LONDON — It is an old debating point: Do the times make the man, or does the man make the times? In the case of Winston Churchill, whose death 50 years ago Saturday the British are remembering with more than nostalgia, it is both.
The times in Churchill’s case were both World War I, in which he served as a battalion commander, and World War II, which he helped win for Britain and America. By the standard he set, all political leaders since — with the possible exception of Margaret Thatcher and Ronald Reagan — are mere pygmies. Yet, even they pale in his shadow.
No one else can touch Churchill for his vision, leadership and most of all persistence. Like Babe Ruth who struck out a lot, but who also hit many home runs, Churchill “struck out” more than once, but his successes far outweigh and overwhelm his failures.
London Mayor Boris Johnson has written a wonderful book called “The Churchill Factor: How One Man Made History.” Not only did Churchill make history, he bent it to his will and still today embodies the classic definition of a leader. He had many contemporary enemies and there are those in Britain who still believe he was too full of himself and that many of his ideas were ill conceived. Yet, his achievements were so momentous those voices get little attention outside academic circles and left-wing media who have forgotten how to fight and win wars.
Churchill had a way with words that conveyed great truths and necessarily stirred the hearts of his countrymen. Probably his best-known words were uttered after the RAF defended Britain from bombings by the German Luftwaffe: “Never in the field of human conflict has so much been owed by so many to so few.”
In 1942, following the Allied victory near the Egyptian coastal city of El Alamein, which marked a turning point in the Western desert campaign, Churchill said: “Now this is not the end.

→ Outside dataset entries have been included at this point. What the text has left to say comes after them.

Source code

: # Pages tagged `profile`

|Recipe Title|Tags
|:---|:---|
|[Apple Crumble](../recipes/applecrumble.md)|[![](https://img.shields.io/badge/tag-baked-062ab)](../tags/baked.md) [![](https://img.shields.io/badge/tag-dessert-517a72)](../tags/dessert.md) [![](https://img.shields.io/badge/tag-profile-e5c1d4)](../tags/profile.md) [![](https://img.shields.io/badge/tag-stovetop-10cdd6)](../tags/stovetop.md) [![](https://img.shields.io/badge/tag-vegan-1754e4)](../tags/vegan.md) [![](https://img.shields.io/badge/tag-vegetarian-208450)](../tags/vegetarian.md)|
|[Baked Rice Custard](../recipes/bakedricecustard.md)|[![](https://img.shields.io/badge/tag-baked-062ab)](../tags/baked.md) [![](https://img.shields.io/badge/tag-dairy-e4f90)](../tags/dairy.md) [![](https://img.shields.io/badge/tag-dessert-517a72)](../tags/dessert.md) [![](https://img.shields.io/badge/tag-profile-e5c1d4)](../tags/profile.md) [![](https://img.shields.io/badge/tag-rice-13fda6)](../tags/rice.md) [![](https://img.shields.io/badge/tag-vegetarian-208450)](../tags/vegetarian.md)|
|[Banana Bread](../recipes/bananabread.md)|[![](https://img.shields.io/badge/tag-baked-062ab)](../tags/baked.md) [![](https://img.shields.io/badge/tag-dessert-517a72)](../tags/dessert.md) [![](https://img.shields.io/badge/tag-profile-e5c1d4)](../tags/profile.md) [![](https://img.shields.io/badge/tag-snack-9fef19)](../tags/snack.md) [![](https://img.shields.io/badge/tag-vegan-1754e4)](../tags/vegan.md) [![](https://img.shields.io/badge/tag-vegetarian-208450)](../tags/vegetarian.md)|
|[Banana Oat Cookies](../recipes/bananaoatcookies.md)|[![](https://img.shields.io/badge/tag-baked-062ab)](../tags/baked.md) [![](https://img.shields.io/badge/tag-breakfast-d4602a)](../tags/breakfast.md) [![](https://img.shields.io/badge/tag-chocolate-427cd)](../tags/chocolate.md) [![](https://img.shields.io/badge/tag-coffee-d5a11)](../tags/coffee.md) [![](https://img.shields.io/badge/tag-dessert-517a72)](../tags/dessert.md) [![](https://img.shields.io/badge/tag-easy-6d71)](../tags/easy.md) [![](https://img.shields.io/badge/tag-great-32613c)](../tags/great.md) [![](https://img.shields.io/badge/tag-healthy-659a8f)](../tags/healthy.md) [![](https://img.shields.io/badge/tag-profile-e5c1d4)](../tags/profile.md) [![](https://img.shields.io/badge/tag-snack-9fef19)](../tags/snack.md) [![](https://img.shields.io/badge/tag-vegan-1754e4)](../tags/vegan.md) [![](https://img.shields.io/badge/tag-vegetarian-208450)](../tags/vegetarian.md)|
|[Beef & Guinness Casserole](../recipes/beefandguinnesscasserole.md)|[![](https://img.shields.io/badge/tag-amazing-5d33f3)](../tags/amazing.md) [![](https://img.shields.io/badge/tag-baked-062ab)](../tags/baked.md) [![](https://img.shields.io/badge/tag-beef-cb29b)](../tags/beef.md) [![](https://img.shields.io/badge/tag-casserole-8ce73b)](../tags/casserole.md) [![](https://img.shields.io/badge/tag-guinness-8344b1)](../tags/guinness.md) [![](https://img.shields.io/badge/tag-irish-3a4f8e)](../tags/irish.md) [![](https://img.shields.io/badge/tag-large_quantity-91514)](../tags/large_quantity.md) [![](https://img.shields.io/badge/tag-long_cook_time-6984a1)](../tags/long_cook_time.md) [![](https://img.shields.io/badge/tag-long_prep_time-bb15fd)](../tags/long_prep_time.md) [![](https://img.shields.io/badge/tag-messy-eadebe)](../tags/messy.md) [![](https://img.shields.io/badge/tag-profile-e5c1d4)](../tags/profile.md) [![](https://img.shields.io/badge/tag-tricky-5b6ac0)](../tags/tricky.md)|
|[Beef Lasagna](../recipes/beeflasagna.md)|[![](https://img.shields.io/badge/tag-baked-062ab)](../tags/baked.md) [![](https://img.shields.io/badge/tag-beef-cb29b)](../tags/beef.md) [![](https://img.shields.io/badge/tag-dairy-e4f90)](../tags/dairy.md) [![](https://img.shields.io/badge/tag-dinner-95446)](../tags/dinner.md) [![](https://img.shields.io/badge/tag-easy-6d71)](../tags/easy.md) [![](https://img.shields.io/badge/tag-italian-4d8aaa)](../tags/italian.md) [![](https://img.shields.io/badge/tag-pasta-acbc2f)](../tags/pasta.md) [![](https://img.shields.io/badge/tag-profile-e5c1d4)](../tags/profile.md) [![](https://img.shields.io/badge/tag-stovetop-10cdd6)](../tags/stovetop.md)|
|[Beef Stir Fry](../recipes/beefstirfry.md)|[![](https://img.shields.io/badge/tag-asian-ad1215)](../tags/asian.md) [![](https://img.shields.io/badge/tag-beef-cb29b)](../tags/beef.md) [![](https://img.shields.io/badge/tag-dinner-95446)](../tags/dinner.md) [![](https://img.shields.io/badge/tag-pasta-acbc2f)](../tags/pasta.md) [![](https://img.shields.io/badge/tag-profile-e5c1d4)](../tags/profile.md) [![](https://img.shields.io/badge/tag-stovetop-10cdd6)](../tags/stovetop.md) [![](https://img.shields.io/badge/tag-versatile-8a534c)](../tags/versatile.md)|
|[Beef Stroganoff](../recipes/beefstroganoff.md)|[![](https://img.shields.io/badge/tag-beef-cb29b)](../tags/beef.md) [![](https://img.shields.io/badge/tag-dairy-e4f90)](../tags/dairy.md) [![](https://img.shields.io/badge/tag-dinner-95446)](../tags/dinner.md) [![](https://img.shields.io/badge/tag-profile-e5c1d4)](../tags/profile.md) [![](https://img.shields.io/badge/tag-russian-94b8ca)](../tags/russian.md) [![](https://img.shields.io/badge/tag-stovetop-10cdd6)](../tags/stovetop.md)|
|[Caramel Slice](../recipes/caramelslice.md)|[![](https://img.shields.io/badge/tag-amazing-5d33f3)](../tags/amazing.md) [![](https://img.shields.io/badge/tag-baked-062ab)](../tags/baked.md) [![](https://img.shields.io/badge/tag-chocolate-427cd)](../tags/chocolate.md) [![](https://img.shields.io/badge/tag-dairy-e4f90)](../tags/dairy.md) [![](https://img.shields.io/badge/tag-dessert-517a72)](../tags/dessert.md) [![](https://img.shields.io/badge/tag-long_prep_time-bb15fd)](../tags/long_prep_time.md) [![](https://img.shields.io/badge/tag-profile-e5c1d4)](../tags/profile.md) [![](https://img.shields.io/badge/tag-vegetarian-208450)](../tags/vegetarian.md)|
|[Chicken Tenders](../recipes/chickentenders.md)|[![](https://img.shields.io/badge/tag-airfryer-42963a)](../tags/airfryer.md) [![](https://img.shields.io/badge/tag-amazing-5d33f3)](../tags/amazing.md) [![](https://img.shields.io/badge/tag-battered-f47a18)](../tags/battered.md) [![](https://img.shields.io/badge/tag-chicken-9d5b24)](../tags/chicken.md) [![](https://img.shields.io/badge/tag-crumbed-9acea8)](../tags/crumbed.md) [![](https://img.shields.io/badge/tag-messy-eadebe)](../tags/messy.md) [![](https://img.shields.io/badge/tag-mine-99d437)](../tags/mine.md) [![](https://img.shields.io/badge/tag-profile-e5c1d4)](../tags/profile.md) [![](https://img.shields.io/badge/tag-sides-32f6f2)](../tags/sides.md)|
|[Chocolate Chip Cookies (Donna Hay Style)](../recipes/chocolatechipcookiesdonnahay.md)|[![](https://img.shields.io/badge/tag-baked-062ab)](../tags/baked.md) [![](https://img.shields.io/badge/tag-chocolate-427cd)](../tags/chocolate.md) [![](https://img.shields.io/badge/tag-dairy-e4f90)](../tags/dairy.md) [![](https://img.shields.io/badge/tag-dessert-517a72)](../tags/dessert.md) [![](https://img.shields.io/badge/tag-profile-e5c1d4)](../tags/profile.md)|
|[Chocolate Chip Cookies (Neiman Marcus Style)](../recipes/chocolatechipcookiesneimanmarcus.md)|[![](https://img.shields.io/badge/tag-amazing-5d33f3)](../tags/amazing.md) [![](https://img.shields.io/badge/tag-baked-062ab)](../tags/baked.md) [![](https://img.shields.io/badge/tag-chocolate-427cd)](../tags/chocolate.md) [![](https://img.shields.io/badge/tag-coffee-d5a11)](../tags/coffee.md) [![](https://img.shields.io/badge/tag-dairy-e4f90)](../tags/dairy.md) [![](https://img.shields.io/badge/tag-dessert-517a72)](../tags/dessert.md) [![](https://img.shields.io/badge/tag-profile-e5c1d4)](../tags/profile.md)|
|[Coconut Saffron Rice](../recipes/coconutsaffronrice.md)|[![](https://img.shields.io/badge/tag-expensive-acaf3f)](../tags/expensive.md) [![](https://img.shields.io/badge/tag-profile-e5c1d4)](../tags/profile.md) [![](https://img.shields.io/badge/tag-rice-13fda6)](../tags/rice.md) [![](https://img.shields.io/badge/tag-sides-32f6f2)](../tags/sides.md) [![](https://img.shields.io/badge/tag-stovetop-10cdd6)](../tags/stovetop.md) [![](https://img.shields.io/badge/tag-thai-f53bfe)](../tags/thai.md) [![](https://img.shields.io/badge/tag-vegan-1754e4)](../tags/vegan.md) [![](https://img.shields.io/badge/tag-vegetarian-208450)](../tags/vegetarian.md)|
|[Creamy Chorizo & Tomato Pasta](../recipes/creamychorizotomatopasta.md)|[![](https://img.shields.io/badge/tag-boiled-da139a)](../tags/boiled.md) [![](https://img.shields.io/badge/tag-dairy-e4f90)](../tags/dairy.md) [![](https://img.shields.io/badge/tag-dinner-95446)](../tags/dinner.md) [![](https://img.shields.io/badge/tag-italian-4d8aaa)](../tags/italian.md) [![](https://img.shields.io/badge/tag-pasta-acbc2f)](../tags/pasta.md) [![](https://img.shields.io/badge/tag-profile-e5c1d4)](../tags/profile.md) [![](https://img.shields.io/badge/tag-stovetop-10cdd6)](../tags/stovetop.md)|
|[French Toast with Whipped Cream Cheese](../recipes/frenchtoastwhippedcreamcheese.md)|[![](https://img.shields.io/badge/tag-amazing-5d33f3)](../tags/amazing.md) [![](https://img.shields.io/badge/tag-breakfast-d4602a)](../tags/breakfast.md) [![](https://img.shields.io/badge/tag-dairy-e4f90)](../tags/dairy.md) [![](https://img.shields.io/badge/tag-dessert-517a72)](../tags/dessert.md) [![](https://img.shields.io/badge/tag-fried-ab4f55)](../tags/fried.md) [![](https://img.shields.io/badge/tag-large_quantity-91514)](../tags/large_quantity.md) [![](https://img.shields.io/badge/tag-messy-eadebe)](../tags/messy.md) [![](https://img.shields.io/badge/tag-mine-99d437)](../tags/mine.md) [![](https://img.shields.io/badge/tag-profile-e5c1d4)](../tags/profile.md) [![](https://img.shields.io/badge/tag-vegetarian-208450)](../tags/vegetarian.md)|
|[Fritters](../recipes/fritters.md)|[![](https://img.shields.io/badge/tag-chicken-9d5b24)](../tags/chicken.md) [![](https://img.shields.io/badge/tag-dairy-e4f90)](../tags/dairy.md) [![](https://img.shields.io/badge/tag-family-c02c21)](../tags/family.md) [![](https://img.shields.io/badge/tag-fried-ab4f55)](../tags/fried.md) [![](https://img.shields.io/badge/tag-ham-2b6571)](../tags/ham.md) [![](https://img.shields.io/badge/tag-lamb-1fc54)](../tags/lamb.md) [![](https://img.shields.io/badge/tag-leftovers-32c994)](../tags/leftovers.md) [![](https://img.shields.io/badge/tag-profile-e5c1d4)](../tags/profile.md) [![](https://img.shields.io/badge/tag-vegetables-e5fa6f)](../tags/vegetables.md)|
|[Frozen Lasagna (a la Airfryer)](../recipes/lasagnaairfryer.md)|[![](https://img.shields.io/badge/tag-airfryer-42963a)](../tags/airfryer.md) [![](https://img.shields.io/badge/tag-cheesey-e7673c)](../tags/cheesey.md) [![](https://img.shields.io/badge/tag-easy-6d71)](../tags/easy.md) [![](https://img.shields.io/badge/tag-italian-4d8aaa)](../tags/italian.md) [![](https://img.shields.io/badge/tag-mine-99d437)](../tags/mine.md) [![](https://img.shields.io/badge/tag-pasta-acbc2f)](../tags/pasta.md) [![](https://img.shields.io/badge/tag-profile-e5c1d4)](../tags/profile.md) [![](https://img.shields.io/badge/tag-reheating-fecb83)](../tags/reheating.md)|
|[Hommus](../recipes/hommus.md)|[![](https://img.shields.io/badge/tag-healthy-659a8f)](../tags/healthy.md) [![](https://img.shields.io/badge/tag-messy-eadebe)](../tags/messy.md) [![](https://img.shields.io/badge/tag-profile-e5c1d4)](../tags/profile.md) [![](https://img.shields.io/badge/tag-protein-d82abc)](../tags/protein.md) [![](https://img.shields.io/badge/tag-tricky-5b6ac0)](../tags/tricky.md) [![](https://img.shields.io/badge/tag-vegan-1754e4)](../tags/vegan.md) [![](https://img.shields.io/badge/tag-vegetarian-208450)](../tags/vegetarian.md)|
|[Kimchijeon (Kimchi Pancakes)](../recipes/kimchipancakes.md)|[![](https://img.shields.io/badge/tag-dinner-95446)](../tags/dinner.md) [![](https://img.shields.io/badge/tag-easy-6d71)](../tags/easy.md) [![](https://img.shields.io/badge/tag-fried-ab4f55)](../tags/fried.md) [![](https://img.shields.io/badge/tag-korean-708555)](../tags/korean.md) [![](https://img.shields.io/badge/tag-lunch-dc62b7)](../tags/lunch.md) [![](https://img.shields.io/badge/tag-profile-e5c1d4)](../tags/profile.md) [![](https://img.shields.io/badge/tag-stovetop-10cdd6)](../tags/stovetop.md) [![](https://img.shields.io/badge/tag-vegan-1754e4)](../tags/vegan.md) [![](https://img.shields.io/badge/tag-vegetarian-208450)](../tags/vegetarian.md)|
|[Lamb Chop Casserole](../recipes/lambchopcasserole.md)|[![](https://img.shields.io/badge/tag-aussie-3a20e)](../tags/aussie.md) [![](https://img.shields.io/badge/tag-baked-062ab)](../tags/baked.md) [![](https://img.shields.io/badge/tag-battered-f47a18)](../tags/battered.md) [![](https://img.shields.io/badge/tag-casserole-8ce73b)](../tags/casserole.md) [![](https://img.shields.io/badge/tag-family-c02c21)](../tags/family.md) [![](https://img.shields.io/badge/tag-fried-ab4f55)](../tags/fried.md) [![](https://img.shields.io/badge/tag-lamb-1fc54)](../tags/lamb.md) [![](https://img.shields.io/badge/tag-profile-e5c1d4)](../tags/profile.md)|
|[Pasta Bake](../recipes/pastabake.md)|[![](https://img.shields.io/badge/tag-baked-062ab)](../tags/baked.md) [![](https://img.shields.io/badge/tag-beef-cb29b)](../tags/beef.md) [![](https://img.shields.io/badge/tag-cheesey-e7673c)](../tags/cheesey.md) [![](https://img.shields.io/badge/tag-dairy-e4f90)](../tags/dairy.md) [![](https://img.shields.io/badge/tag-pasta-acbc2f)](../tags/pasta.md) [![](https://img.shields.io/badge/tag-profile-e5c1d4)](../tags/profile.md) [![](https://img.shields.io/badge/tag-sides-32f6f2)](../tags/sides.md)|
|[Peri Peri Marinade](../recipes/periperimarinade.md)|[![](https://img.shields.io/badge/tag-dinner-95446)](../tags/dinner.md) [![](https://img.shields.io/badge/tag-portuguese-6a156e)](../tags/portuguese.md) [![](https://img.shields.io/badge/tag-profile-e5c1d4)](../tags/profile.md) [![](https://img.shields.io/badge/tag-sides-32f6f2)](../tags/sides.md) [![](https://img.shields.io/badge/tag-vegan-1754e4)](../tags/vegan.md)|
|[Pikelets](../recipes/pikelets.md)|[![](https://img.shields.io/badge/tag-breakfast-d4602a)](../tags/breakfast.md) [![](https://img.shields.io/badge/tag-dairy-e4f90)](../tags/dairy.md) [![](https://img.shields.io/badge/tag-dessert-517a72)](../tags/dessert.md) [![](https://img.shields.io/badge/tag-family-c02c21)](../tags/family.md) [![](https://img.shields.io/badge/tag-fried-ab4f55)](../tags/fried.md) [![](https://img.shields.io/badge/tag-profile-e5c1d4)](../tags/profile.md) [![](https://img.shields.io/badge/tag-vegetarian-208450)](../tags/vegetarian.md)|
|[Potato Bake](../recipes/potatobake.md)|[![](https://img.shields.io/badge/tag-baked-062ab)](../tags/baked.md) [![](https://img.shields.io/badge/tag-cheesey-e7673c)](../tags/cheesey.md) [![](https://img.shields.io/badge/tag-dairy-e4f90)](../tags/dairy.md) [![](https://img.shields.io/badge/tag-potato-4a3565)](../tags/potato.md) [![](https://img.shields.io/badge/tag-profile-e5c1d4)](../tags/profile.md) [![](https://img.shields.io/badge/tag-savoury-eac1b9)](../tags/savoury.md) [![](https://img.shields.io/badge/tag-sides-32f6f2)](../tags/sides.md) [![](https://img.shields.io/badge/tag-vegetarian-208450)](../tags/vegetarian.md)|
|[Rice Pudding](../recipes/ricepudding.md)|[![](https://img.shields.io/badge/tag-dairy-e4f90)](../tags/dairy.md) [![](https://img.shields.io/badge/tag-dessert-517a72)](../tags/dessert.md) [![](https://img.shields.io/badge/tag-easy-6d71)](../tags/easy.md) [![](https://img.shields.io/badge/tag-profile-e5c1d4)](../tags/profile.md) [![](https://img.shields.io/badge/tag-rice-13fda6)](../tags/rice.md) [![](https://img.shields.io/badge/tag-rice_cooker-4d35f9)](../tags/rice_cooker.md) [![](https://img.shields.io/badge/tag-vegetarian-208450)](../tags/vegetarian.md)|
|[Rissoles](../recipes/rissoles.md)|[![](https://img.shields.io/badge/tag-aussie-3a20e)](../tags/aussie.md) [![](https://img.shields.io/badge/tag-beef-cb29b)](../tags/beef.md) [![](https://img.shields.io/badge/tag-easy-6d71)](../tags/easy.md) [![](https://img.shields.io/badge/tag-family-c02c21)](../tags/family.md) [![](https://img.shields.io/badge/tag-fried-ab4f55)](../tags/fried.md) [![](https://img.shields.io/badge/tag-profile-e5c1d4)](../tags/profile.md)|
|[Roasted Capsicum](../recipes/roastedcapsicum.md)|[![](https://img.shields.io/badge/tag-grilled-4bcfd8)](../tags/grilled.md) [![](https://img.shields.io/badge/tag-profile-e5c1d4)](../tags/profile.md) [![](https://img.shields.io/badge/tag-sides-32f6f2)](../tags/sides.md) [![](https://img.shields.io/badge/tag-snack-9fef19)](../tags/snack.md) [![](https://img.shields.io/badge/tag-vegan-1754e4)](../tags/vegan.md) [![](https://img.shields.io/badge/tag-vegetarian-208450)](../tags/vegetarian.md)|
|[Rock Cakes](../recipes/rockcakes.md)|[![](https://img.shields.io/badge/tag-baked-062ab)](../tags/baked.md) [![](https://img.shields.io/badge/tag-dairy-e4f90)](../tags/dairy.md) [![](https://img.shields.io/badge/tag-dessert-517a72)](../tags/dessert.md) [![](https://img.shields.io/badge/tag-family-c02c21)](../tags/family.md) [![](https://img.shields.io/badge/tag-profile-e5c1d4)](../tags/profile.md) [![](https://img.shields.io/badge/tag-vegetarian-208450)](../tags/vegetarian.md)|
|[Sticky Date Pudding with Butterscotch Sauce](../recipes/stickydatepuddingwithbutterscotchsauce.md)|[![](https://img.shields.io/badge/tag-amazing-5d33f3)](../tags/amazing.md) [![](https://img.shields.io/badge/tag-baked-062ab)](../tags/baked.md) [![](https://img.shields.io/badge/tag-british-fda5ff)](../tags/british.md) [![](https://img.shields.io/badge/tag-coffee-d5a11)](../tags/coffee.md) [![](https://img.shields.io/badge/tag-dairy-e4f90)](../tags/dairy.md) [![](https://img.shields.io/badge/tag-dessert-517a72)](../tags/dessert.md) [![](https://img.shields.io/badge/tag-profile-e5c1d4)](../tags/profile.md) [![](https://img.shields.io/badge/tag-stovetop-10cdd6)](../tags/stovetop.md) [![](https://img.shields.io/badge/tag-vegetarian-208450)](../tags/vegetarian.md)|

It is not even the beginning of the end. But it is, perhaps, the end of the beginning.”
Churchill wrote, spoke and did things that endure. What modern politician can match his clarity of thought, writings and voracious reading? His 1946 “Iron Curtain” speech at Westminster College in Fulton, Missouri, foresaw the Cold War with the Soviet Union.
Of the man, Boris Johnson writes, “…you are acutely aware of being chained to a genius, and a genius of unbelievable energy and fecundity.”
Churchill, notes Johnson, “produces more published works than Shakespeare and Dickens combined, wins the Nobel Prize for literature, kills umpteen people in armed conflict on four continents, serves in every great office of state, including prime minister (twice), is indispensible to victory in two world wars and then posthumously sells his paintings for a million dollars.”
Churchill had a far less than ideal upbringing. His father, Randolph, mostly rejected him and gave him, not love, but criticism; his mother pushed him but was often preoccupied with a series of men not her husband; he was small and often the object of bullying, but he overcame it all through the force of his ego, strong will and persistence (“Never give in, never give in, never, never, never — in nothing, great or small, large or petty — never give in except to convictions of honour and good sense. Never yield to force; never yield to the apparently overwhelming might of the enemy.”
I recall the TV coverage of his 1965 state funeral. Thousands lined London streets. Dockworkers lowered their cranes in tribute as his body was borne down the River Thames on a barge.
Churchill was more than a leader for his time. He was a man for all time; a man for all seasons, as Robert Bolt titled his play about Sir Thomas More.
Johnson concludes his book: “There has been no one remotely like him before or since.” The world is the worse for it.